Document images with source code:
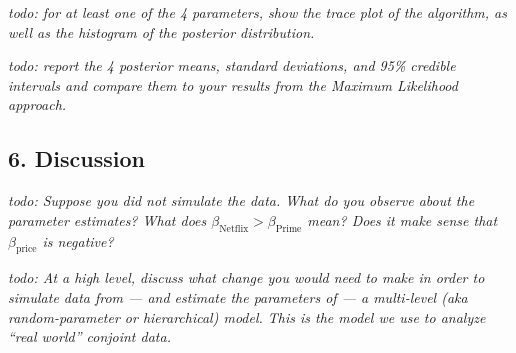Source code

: \documentclass[
  letterpaper,
  DIV=11,
  numbers=noendperiod]{scrartcl}
\begin{document}
\emph{todo: for at least one of the 4 parameters, show the trace plot of
the algorithm, as well as the histogram of the posterior distribution.}

\emph{todo: report the 4 posterior means, standard deviations, and 95\%
credible intervals and compare them to your results from the Maximum
Likelihood approach.}

\subsection{6. Discussion}\label{discussion}

\emph{todo: Suppose you did not simulate the data. What do you observe
about the parameter estimates? What does
\(\beta_\text{Netflix} > \beta_\text{Prime}\) mean? Does it make sense
that \(\beta_\text{price}\) is negative?}

\emph{todo: At a high level, discuss what change you would need to make
in order to simulate data from --- and estimate the parameters of --- a
multi-level (aka random-parameter or hierarchical) model. This is the
model we use to analyze ``real world'' conjoint data.}
\end{document}
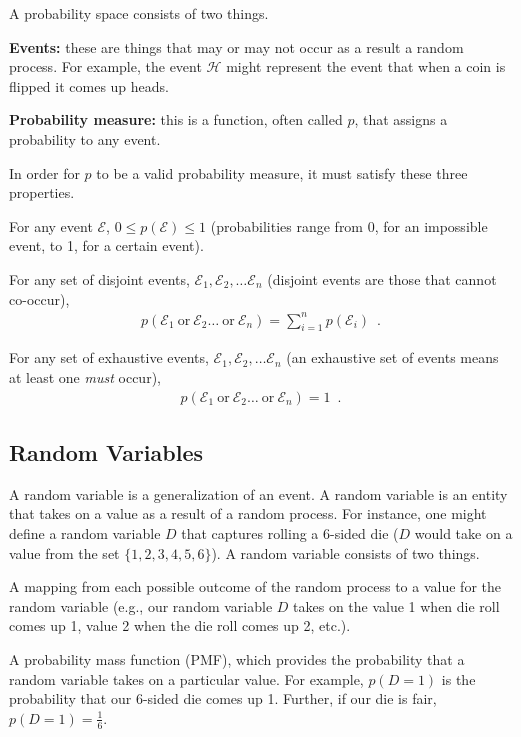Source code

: \documentclass{tufte-handout}
\begin{document}
A probability space consists of two things.
\bi
\item \textbf{Events:} these are things that may or may not occur as a result a random process.  For example, the event $\mathcal{H}$ might represent the event that when a coin is flipped it comes up heads.
\item \textbf{Probability measure:} this is a function, often called $p$, that assigns a probability to any event.
\ei

In order for $p$ to be a valid probability measure, it must satisfy these three properties.
\be
\item For any event $\mathcal{E}$, $0 \leq p(\mathcal{E}) \leq 1$ (probabilities range from 0, for an impossible event, to 1, for a certain event).
\item For any set of disjoint events, $\mathcal{E}_1, \mathcal{E}_2, \ldots \mathcal{E}_n$ (disjoint events are those that cannot co-occur),
\begin{align}
p(\mathcal{E}_1~\mbox{or}~\mathcal{E}_2 \ldots ~\mbox{or}~\mathcal{E}_n) = \sum_{i=1}^n p(\mathcal{E}_i) \enspace .
\end{align}
\item For any set of exhaustive events, $\mathcal{E}_1, \mathcal{E}_2, \ldots \mathcal{E}_n$ (an exhaustive set of events means at least one \emph{must} occur),
\begin{align}
p(\mathcal{E}_1~\mbox{or}~\mathcal{E}_2 \ldots ~\mbox{or}~\mathcal{E}_n) = 1 \enspace .
\end{align}

\ee

\subsection{Random Variables}
A random variable is a generalization of an event.  A random variable is an entity that takes on a value as a result of a random process.  For instance, one might define a random variable $D$ that captures rolling a 6-sided die ($D$ would take on a value from the set $\{1, 2, 3, 4, 5, 6\}$).  A random variable consists of two things.
\bi
\item A mapping from each possible outcome of the random process to a value for the random variable (e.g., our random variable $D$ takes on the value 1 when die roll comes up 1, value 2 when the die roll comes up 2, etc.).
\item A probability mass function (PMF), which provides the probability that a random variable takes on a particular value.  For example, $p(D = 1)$ is the probability that our 6-sided die comes up 1.  Further, if our die is fair, $p(D=1)=\frac{1}{6}$.
\ei
\end{document}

Task requirements
Write out the records shown above exactly, but do not include any images.

Task answer
Source code

: \documentclass[
  letterpaper,
  DIV=11,
  numbers=noendperiod]{scrartcl}
\begin{document}
\emph{todo: for at least one of the 4 parameters, show the trace plot of
the algorithm, as well as the histogram of the posterior distribution.}

\emph{todo: report the 4 posterior means, standard deviations, and 95\%
credible intervals and compare them to your results from the Maximum
Likelihood approach.}

\subsection{6. Discussion}\label{discussion}

\emph{todo: Suppose you did not simulate the data. What do you observe
about the parameter estimates? What does
\(\beta_\text{Netflix} > \beta_\text{Prime}\) mean? Does it make sense
that \(\beta_\text{price}\) is negative?}

\emph{todo: At a high level, discuss what change you would need to make
in order to simulate data from --- and estimate the parameters of --- a
multi-level (aka random-parameter or hierarchical) model. This is the
model we use to analyze ``real world'' conjoint data.}
\end{document}
Source code

: \documentclass{tufte-handout}
\begin{document}
A probability space consists of two things.
\bi
\item \textbf{Events:} these are things that may or may not occur as a result a random process.  For example, the event $\mathcal{H}$ might represent the event that when a coin is flipped it comes up heads.
\item \textbf{Probability measure:} this is a function, often called $p$, that assigns a probability to any event.
\ei

In order for $p$ to be a valid probability measure, it must satisfy these three properties.
\be
\item For any event $\mathcal{E}$, $0 \leq p(\mathcal{E}) \leq 1$ (probabilities range from 0, for an impossible event, to 1, for a certain event).
\item For any set of disjoint events, $\mathcal{E}_1, \mathcal{E}_2, \ldots \mathcal{E}_n$ (disjoint events are those that cannot co-occur),
\begin{align}
p(\mathcal{E}_1~\mbox{or}~\mathcal{E}_2 \ldots ~\mbox{or}~\mathcal{E}_n) = \sum_{i=1}^n p(\mathcal{E}_i) \enspace .
\end{align}
\item For any set of exhaustive events, $\mathcal{E}_1, \mathcal{E}_2, \ldots \mathcal{E}_n$ (an exhaustive set of events means at least one \emph{must} occur),
\begin{align}
p(\mathcal{E}_1~\mbox{or}~\mathcal{E}_2 \ldots ~\mbox{or}~\mathcal{E}_n) = 1 \enspace .
\end{align}

\ee

\subsection{Random Variables}
A random variable is a generalization of an event.  A random variable is an entity that takes on a value as a result of a random process.  For instance, one might define a random variable $D$ that captures rolling a 6-sided die ($D$ would take on a value from the set $\{1, 2, 3, 4, 5, 6\}$).  A random variable consists of two things.
\bi
\item A mapping from each possible outcome of the random process to a value for the random variable (e.g., our random variable $D$ takes on the value 1 when die roll comes up 1, value 2 when the die roll comes up 2, etc.).
\item A probability mass function (PMF), which provides the probability that a random variable takes on a particular value.  For example, $p(D = 1)$ is the probability that our 6-sided die comes up 1.  Further, if our die is fair, $p(D=1)=\frac{1}{6}$.
\ei
\end{document}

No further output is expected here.